Bizi dünyaya getiren ak sütüyle besleyen kadınlarımız.

Gece demeden gündüz demeden canını bile vermeye hazırdır fedakâr kadınlarımız…

Kimi gün renk renk kilim dokudular bir lokma ekmek için. Kimi gün sıcağa aldırmadan tarlada çalıştılar alınlarından terler akıtıp.

Kınalı elleriyle elediler unu, Ateşe uzattılar o kınalı ellerini her gün sıcak bir tandır ekmeği yedirmek için bizlere. Bazense dağlarda aradılar bir lokma ekmeği bizim için.

***

Sıcak soğuk, düzlük dağlık demediler. Kimi gün yemek yapacak odunumuzu omuzladılar. Kimi zaman sobamıza yakacak yetiştirmenin telaşındaydılar. Biz uyurken sıcak yataklarımızda onlar çöpten topladıkları kartonları ekmeğe çevirmenin çabasındaydılar

Çamaşır yıkayacak suyumuzu taşıdılar soğuk demeden kar demeden. “Yavrucuğum üşümesin sakın” dediler ama kendileri hep üşüdüler. Üşüyen ellerini nefesleriyle ısıttılar. Dertlerimizin dermanı oldular o sımsıcak yürekleriyle. Kimi de dertlerine derman olacak sıcak bir el beklediler.

Saçlarını değil yüreklerini süpürge yaptılar. Bizler oyunlar oynarken onlar para kazanıp okuttular bizi. Duvar diplerinde beklediler yolumuzu kadınlarımız.

Gurbete gittiğimizde yokluğumuzu hissettirmediler. Ocağımızı tüttürdüler umutla.

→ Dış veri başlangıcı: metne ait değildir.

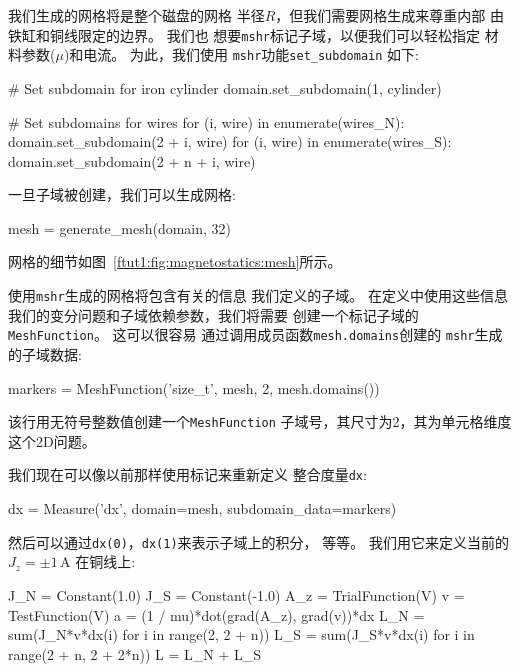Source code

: 我们生成的网格将是整个磁盘的网格
半径$R$，但我们需要网格生成来尊重内部
由铁缸和铜线限定的边界。 我们也
想要\texttt{mshr}标记子域，以便我们可以轻松指定
材料参数($\mu$)和电流。 为此，我们使用
\texttt{mshr}功能\verb!set_subdomain! 如下:

\begin{python}
# Set subdomain for iron cylinder
domain.set_subdomain(1, cylinder)

# Set subdomains for wires
for (i, wire) in enumerate(wires_N):
    domain.set_subdomain(2 + i, wire)
for (i, wire) in enumerate(wires_S):
    domain.set_subdomain(2 + n + i, wire)
\end{python}
一旦子域被创建，我们可以生成网格:

\begin{python}
mesh = generate_mesh(domain, 32)
\end{python}
网格的细节如图~\ref{ftut1:fig:magnetostatics:mesh}所示。


使用\texttt{mshr}生成的网格将包含有关的信息
我们定义的子域。 在定义中使用这些信息
我们的变分问题和子域依赖参数，我们将需要
创建一个标记子域的\texttt{MeshFunction}。 这可以很容易
通过调用成员函数\texttt{mesh.domains}创建的
\texttt{mshr}生成的子域数据:

\begin{python}
markers = MeshFunction('size_t', mesh, 2, mesh.domains())
\end{python}
该行用无符号整数值创建一个\texttt{MeshFunction}
子域号，其尺寸为2，其为单元格维度
这个2D问题。

我们现在可以像以前那样使用标记来重新定义
整合度量\texttt{dx}:


\begin{python}
dx = Measure('dx', domain=mesh, subdomain_data=markers)
\end{python}
然后可以通过\texttt{dx(0)}，\texttt{dx(1)}来表示子域上的积分，
等等。 我们用它来定义当前的$J_z = \pm 1\,\mathrm{A}$
在铜线上:

\begin{python}
J_N = Constant(1.0)
J_S = Constant(-1.0)
A_z = TrialFunction(V)
v = TestFunction(V)
a = (1 / mu)*dot(grad(A_z), grad(v))*dx
L_N = sum(J_N*v*dx(i) for i in range(2, 2 + n))
L_S = sum(J_S*v*dx(i) for i in range(2 + n, 2 + 2*n))
L = L_N + L_S
\end{python}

Ninemiz, annemiz, ablamız, kızkardeşimiz, eşimiz, kızımız onlar. Sıfatı ne olursa olsun ayağımıza diken batmasın diye kendilerini feda edebilir kadınlarımız.

Onlar bizim penceremiz, kapımız, yıldızımız, pusulamız.

***

Tarih boyunca erkeğiyle, kocasıyla, kardeşiyle, oğluyla, babasıyla yan yana, omuz omuza durdular.

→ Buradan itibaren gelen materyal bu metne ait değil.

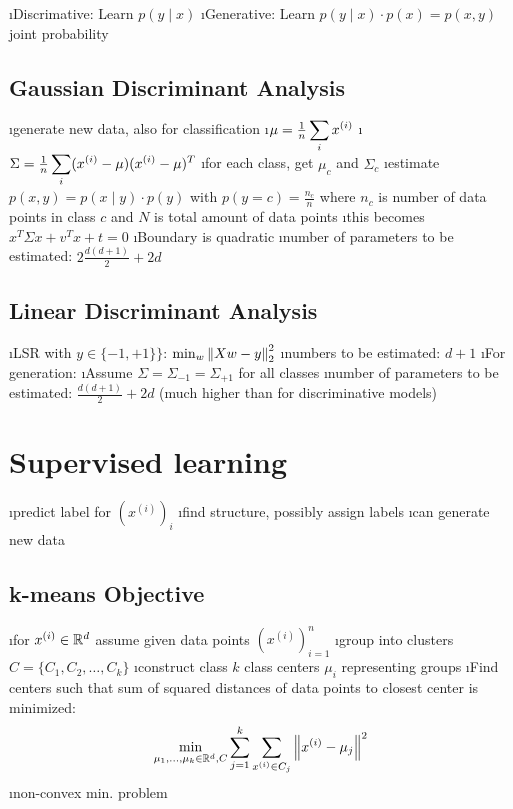 \bi
\i Discrimative: Learn $p(y \mid x)$
\i Generative: Learn $p(y \mid x) \cdot p(x) = p(x, y)$ joint probability
\ei

\subsection{Gaussian Discriminant Analysis}

\bi
\i generate new data, also for classification
\i $\mu = \frac{1}{n} \displaystyle\sum_i x^{(i)}$
\i $\Sigma = \frac{1}{n} \displaystyle\sum_i (x^{(i)} - \mu) (x^{(i)} - \mu)^T$
\i for each class, get $\mu_c$ and $\Sigma_c$
\i estimate $p(x,y) = p(x \mid y) \cdot p(y)$ with $p(y=c) = \frac{n_c}{n}$ where $n_c$ is number of data points in class $c$ and $N$ is total amount of data points
\i this becomes $x^T \Sigma x + v^Tx + t=0$
\i Boundary is quadratic
\i number of parameters to be estimated: $2 \frac{d(d+1)}{2} + 2d$
\ei

\subsection{Linear Discriminant Analysis}

\bi
\i LSR with $y \in \{-1, +1\}\}$: $\min_w \left\lVert Xw-y\right\rVert_2^2$
\i numbers to be estimated: $d+1$
\i For generation:
\bi
\i Assume $\Sigma = \Sigma_{-1} = \Sigma_{+1}$ for all classes
\i number of parameters to be estimated: $\frac{d(d+1)}{2} + 2d$ (much higher than for discriminative models)
\ei
\ei

\section{Supervised learning}

\bi
\i predict label for $(x^{(i)})_i$
\i find structure, possibly assign labels
\i can generate new data
\ei

\subsection{k-means Objective}

\bi
\i for $x^{(i)} \in \mathbb{R}^d$ assume given data points $(x^{(i)})^n_{i=1}$
\i group into clusters $C = \{C_1, C_2, \ldots, C_k\}$
\i construct class $k$ class centers $\mu_i$ representing groups
\i Find centers such that sum of squared distances of data points to closest center is minimized: \[
\min_{\mu_1, \ldots, \mu_k \in \mathbb{R}^d, C} \displaystyle\sum_{j=1}^k \displaystyle\sum_{x^{(i)} \in C_j} \left\lVert x^{(i)} - \mu_j\right\rVert^2
\]
\i non-convex min. problem
\ei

Kurtuluş savaşında mermi yaptılar. Mermileri, cepheye taşıdılar vatanımızı korumak için.

Kara Fatma, Şerife Hatun, Rahime Çavuş, Mersin Tarsuslu Onbaşı Adile, Tayyar Rahmiye, Havva ve annesi Zehra, Yörük Emine, Kuvvacı Nezahat ve daha niceleri.

Çanakkale’de, Maraş’ta, Antep’te, İzmir’de düşman ayağının bastığı her vatan toprağında cephenin önünde de arkasında da onlar vardılar.

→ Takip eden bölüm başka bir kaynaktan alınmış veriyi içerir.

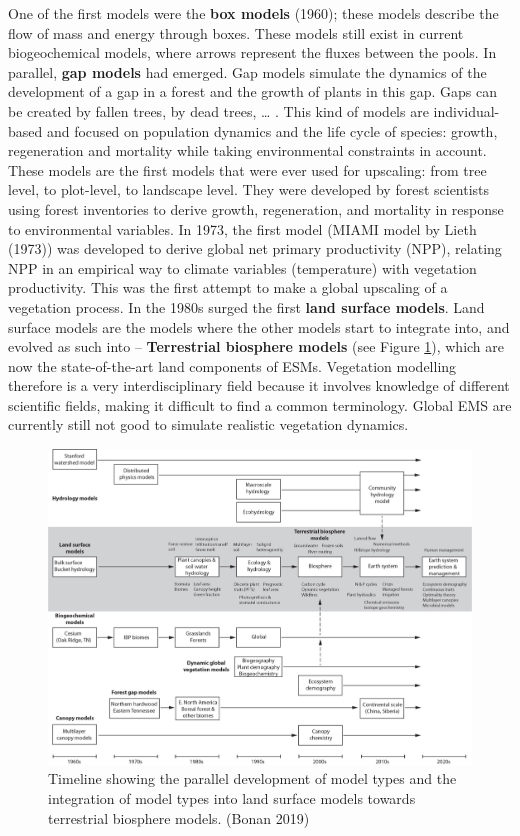 \documentclass[
  12pt,
  oneside]{book}
\begin{document}
One of the first models were the \textbf{box models} (1960); these models describe the flow of mass and energy through boxes. These models still exist in current biogeochemical models, where arrows represent the fluxes between the pools. In parallel, \textbf{gap models} had emerged. Gap models simulate the dynamics of the development of a gap in a forest and the growth of plants in this gap. Gaps can be created by fallen trees, by dead trees, \ldots{} . This kind of models are individual-based and focused on population dynamics and the life cycle of species: growth, regeneration and mortality while taking environmental constraints in account. These models are the first models that were ever used for upscaling: from tree level, to plot-level, to landscape level. They were developed by forest scientists using forest inventories to derive growth, regeneration, and mortality in response to environmental variables.
In 1973, the first model (MIAMI model by Lieth (1973)) was developed to derive global net primary productivity (NPP), relating NPP in an empirical way to climate variables (temperature) with vegetation productivity. This was the first attempt to make a global upscaling of a vegetation process.
In the 1980s surged the first \textbf{land surface models}. Land surface models are the models where the other models start to integrate into, and evolved as such into -- \textbf{Terrestrial biosphere models} (see Figure \ref{fig:f7}), which are now the state-of-the-art land components of ESMs.
Vegetation modelling therefore is a very interdisciplinary field because it involves knowledge of different scientific fields, making it difficult to find a common terminology. Global EMS are currently still not good to simulate realistic vegetation dynamics.

\begin{figure}

{\centering \includegraphics[width=0.8\linewidth]{figures/chap1/timeline} 

}

\caption{Timeline showing the parallel development of model types and the integration of model types into land surface models towards terrestrial biosphere models. (Bonan 2019)}\label{fig:f7}
\end{figure}
\end{document}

15 Temmuz Gecesinin de kahramanı kadınlarımız oldular. Beşikte bebelerini, yatakta çocuklarını, evlerini ardlarında bırakıp erkekleriye birlikte önce onlar koştular.

Şerife, Sema, Gülşah, Cennet, Kübra, Adeviye, Elif, Safiye, Türkan, Selda, Cennet, Zeynep, Fikriye ve daha birçok gizli kahraman kadınlar.

Tanklara, uçaklara, bombalara, karşı onlar durdular. Milletin yeniden kurtuluş destanını yazdılar.

Ölüme meydan okudular.

Yeniden vatanımız oldular.

***

Güllere ne gerek onlar zaten bir güldüler. Onlara sadece Martın sekizini değil, bir ömür vermeye değer.

Kadınlarımızın sadece 8 Mart kadınlar günü değil, her günü kutlu olsun.